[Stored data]

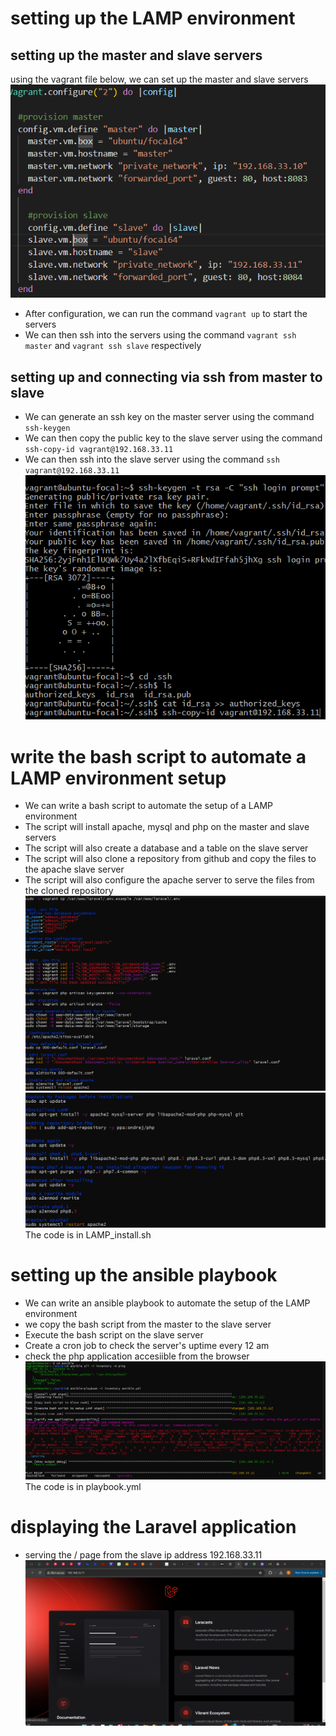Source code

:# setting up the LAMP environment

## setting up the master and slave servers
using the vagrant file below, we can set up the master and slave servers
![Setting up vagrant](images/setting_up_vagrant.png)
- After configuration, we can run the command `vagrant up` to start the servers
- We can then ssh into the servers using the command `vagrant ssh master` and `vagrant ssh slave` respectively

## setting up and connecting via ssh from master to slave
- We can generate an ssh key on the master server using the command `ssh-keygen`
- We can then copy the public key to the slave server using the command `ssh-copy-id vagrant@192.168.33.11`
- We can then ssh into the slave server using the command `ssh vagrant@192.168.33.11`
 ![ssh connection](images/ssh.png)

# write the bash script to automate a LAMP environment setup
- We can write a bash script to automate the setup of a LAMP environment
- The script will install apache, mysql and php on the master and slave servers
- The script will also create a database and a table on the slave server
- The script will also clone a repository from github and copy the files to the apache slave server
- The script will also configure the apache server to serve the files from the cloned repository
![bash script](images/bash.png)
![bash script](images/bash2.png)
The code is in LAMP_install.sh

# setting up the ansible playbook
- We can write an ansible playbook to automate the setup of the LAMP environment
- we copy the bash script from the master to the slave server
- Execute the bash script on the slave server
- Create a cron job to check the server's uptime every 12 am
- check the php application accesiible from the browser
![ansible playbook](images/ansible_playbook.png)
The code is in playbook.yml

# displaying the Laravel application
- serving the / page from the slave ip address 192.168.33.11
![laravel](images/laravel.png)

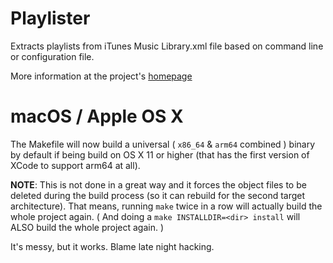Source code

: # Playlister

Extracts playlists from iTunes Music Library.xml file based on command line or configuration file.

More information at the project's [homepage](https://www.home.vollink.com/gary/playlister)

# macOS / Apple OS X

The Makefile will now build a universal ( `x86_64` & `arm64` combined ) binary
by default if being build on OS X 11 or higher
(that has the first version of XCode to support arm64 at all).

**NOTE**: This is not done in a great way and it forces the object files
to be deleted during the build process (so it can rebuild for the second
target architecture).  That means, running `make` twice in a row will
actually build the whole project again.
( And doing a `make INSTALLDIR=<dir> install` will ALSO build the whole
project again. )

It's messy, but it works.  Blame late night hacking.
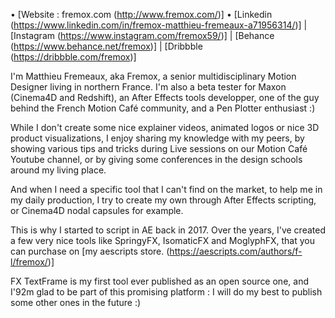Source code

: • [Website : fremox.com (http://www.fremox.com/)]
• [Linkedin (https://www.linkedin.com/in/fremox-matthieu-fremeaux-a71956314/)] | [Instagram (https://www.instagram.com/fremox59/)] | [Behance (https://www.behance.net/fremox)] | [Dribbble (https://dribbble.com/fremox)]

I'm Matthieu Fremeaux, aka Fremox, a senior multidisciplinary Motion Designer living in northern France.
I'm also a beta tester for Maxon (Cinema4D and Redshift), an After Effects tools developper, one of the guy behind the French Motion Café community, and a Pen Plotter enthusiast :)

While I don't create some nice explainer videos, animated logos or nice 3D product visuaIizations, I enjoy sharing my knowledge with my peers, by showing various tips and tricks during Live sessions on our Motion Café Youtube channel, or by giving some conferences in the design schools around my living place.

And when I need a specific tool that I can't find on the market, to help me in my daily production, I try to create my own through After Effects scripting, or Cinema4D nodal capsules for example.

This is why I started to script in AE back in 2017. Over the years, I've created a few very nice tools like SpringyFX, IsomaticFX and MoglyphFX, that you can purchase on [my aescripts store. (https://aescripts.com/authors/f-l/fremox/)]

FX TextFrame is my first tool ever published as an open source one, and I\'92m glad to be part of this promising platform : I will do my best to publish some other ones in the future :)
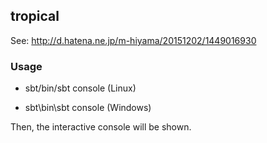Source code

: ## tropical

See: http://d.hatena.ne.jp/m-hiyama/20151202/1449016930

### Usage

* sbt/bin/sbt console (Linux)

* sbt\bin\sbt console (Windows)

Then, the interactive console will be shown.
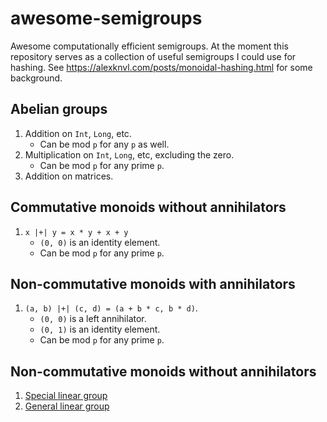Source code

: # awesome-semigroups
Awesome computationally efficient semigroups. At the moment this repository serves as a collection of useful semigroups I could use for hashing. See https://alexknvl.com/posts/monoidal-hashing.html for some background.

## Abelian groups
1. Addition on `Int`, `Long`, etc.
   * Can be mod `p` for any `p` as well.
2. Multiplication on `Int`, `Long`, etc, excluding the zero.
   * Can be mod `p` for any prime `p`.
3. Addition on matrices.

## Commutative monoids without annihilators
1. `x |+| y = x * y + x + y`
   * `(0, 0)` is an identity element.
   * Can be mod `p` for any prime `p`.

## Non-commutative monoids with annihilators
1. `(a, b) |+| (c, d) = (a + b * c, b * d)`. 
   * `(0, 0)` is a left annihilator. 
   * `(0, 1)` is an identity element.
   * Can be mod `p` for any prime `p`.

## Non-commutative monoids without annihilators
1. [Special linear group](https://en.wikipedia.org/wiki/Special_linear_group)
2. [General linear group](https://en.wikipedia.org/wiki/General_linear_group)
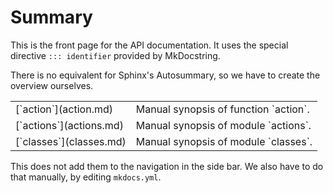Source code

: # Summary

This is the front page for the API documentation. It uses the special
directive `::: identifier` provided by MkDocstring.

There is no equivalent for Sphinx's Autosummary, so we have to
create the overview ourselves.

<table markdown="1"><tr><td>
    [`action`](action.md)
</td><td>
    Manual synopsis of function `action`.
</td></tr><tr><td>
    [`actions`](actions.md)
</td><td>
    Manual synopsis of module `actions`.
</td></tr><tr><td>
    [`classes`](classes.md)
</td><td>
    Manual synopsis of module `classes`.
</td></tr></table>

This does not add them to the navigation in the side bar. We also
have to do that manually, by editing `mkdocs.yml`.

[Exercise details]: Output each line of the records exactly. Any picture is skipped.

[Final answer]:
Source code

:# setting up the LAMP environment

## setting up the master and slave servers
using the vagrant file below, we can set up the master and slave servers
![Setting up vagrant](images/setting_up_vagrant.png)
- After configuration, we can run the command `vagrant up` to start the servers
- We can then ssh into the servers using the command `vagrant ssh master` and `vagrant ssh slave` respectively

## setting up and connecting via ssh from master to slave
- We can generate an ssh key on the master server using the command `ssh-keygen`
- We can then copy the public key to the slave server using the command `ssh-copy-id vagrant@192.168.33.11`
- We can then ssh into the slave server using the command `ssh vagrant@192.168.33.11`
 ![ssh connection](images/ssh.png)

# write the bash script to automate a LAMP environment setup
- We can write a bash script to automate the setup of a LAMP environment
- The script will install apache, mysql and php on the master and slave servers
- The script will also create a database and a table on the slave server
- The script will also clone a repository from github and copy the files to the apache slave server
- The script will also configure the apache server to serve the files from the cloned repository
![bash script](images/bash.png)
![bash script](images/bash2.png)
The code is in LAMP_install.sh

# setting up the ansible playbook
- We can write an ansible playbook to automate the setup of the LAMP environment
- we copy the bash script from the master to the slave server
- Execute the bash script on the slave server
- Create a cron job to check the server's uptime every 12 am
- check the php application accesiible from the browser
![ansible playbook](images/ansible_playbook.png)
The code is in playbook.yml

# displaying the Laravel application
- serving the / page from the slave ip address 192.168.33.11
![laravel](images/laravel.png)

Source code

: # Playlister

Extracts playlists from iTunes Music Library.xml file based on command line or configuration file.

More information at the project's [homepage](https://www.home.vollink.com/gary/playlister)

# macOS / Apple OS X

The Makefile will now build a universal ( `x86_64` & `arm64` combined ) binary
by default if being build on OS X 11 or higher
(that has the first version of XCode to support arm64 at all).

**NOTE**: This is not done in a great way and it forces the object files
to be deleted during the build process (so it can rebuild for the second
target architecture).  That means, running `make` twice in a row will
actually build the whole project again.
( And doing a `make INSTALLDIR=<dir> install` will ALSO build the whole
project again. )

It's messy, but it works.  Blame late night hacking.
Source code

: • [Website : fremox.com (http://www.fremox.com/)]
• [Linkedin (https://www.linkedin.com/in/fremox-matthieu-fremeaux-a71956314/)] | [Instagram (https://www.instagram.com/fremox59/)] | [Behance (https://www.behance.net/fremox)] | [Dribbble (https://dribbble.com/fremox)]

I'm Matthieu Fremeaux, aka Fremox, a senior multidisciplinary Motion Designer living in northern France.
I'm also a beta tester for Maxon (Cinema4D and Redshift), an After Effects tools developper, one of the guy behind the French Motion Café community, and a Pen Plotter enthusiast :)

While I don't create some nice explainer videos, animated logos or nice 3D product visuaIizations, I enjoy sharing my knowledge with my peers, by showing various tips and tricks during Live sessions on our Motion Café Youtube channel, or by giving some conferences in the design schools around my living place.

And when I need a specific tool that I can't find on the market, to help me in my daily production, I try to create my own through After Effects scripting, or Cinema4D nodal capsules for example.

This is why I started to script in AE back in 2017. Over the years, I've created a few very nice tools like SpringyFX, IsomaticFX and MoglyphFX, that you can purchase on [my aescripts store. (https://aescripts.com/authors/f-l/fremox/)]

FX TextFrame is my first tool ever published as an open source one, and I\'92m glad to be part of this promising platform : I will do my best to publish some other ones in the future :)
Source code

: ## tropical

See: http://d.hatena.ne.jp/m-hiyama/20151202/1449016930

### Usage

* sbt/bin/sbt console (Linux)

* sbt\bin\sbt console (Windows)

Then, the interactive console will be shown.
Source code

: # awesome-semigroups
Awesome computationally efficient semigroups. At the moment this repository serves as a collection of useful semigroups I could use for hashing. See https://alexknvl.com/posts/monoidal-hashing.html for some background.

## Abelian groups
1. Addition on `Int`, `Long`, etc.
   * Can be mod `p` for any `p` as well.
2. Multiplication on `Int`, `Long`, etc, excluding the zero.
   * Can be mod `p` for any prime `p`.
3. Addition on matrices.

## Commutative monoids without annihilators
1. `x |+| y = x * y + x + y`
   * `(0, 0)` is an identity element.
   * Can be mod `p` for any prime `p`.

## Non-commutative monoids with annihilators
1. `(a, b) |+| (c, d) = (a + b * c, b * d)`. 
   * `(0, 0)` is a left annihilator. 
   * `(0, 1)` is an identity element.
   * Can be mod `p` for any prime `p`.

## Non-commutative monoids without annihilators
1. [Special linear group](https://en.wikipedia.org/wiki/Special_linear_group)
2. [General linear group](https://en.wikipedia.org/wiki/General_linear_group)
Source code

: # Summary

This is the front page for the API documentation. It uses the special
directive `::: identifier` provided by MkDocstring.

There is no equivalent for Sphinx's Autosummary, so we have to
create the overview ourselves.

<table markdown="1"><tr><td>
    [`action`](action.md)
</td><td>
    Manual synopsis of function `action`.
</td></tr><tr><td>
    [`actions`](actions.md)
</td><td>
    Manual synopsis of module `actions`.
</td></tr><tr><td>
    [`classes`](classes.md)
</td><td>
    Manual synopsis of module `classes`.
</td></tr></table>

This does not add them to the navigation in the side bar. We also
have to do that manually, by editing `mkdocs.yml`.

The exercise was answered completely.